What you will do: Count the lines in the entries that contain "crossing". Say the number and nothing more.

········

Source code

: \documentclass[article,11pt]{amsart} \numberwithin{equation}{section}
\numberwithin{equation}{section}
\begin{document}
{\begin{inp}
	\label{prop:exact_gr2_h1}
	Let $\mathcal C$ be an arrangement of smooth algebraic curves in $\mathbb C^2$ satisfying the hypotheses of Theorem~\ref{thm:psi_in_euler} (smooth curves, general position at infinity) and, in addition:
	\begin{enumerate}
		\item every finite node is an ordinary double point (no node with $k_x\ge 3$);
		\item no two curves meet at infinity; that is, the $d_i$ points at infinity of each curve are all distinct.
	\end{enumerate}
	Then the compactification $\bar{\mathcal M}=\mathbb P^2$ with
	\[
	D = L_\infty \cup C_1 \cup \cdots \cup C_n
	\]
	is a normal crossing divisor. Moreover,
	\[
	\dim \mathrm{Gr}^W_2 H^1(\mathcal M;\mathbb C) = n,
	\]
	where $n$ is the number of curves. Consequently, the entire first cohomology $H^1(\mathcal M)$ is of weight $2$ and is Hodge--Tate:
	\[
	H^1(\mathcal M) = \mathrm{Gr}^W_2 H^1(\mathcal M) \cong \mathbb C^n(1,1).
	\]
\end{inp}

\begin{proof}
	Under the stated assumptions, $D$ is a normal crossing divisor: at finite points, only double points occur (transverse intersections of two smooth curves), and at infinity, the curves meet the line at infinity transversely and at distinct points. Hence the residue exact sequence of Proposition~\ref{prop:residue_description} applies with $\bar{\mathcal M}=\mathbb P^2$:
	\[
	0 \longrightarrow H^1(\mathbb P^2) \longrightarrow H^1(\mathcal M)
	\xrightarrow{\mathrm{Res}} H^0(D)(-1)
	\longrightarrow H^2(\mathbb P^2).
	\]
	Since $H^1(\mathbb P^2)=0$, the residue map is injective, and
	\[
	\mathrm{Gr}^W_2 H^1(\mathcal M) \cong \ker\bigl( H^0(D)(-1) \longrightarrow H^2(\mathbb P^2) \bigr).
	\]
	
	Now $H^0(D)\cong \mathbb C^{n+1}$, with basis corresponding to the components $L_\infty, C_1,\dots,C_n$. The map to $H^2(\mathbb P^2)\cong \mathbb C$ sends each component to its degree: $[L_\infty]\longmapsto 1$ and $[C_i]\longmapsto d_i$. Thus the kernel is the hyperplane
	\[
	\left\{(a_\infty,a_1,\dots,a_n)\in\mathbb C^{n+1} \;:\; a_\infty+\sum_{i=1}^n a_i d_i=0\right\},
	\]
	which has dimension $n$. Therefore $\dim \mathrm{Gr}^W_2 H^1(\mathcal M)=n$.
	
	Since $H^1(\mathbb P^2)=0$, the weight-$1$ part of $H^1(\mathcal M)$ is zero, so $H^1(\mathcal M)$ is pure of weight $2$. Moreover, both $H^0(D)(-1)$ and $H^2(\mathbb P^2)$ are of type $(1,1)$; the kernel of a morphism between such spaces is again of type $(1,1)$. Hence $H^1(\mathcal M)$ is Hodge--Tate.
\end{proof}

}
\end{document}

········

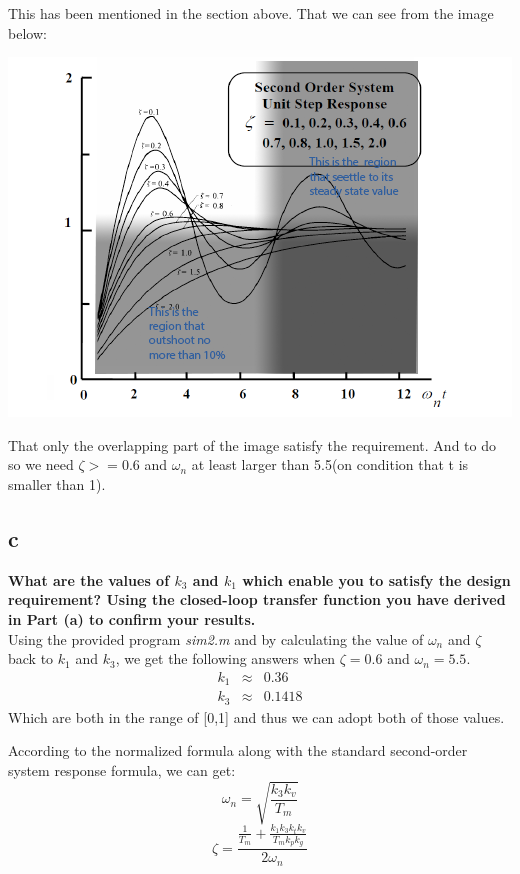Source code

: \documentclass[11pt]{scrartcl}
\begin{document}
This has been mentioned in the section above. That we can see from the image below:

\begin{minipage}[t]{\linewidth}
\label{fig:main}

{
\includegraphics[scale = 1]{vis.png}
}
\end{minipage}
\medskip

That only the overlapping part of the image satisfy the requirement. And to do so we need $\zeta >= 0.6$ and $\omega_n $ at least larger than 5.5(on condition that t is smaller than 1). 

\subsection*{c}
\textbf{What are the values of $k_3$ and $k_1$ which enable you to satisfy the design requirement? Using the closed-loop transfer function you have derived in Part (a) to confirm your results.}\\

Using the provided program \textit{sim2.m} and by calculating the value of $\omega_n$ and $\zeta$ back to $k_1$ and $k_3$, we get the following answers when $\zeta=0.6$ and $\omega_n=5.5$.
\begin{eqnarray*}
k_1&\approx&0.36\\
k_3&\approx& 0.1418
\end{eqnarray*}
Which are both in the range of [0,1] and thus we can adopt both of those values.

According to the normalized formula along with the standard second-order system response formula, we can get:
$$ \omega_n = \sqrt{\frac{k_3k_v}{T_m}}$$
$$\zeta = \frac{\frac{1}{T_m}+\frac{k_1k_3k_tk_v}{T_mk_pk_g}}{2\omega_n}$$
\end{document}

········

Response: 2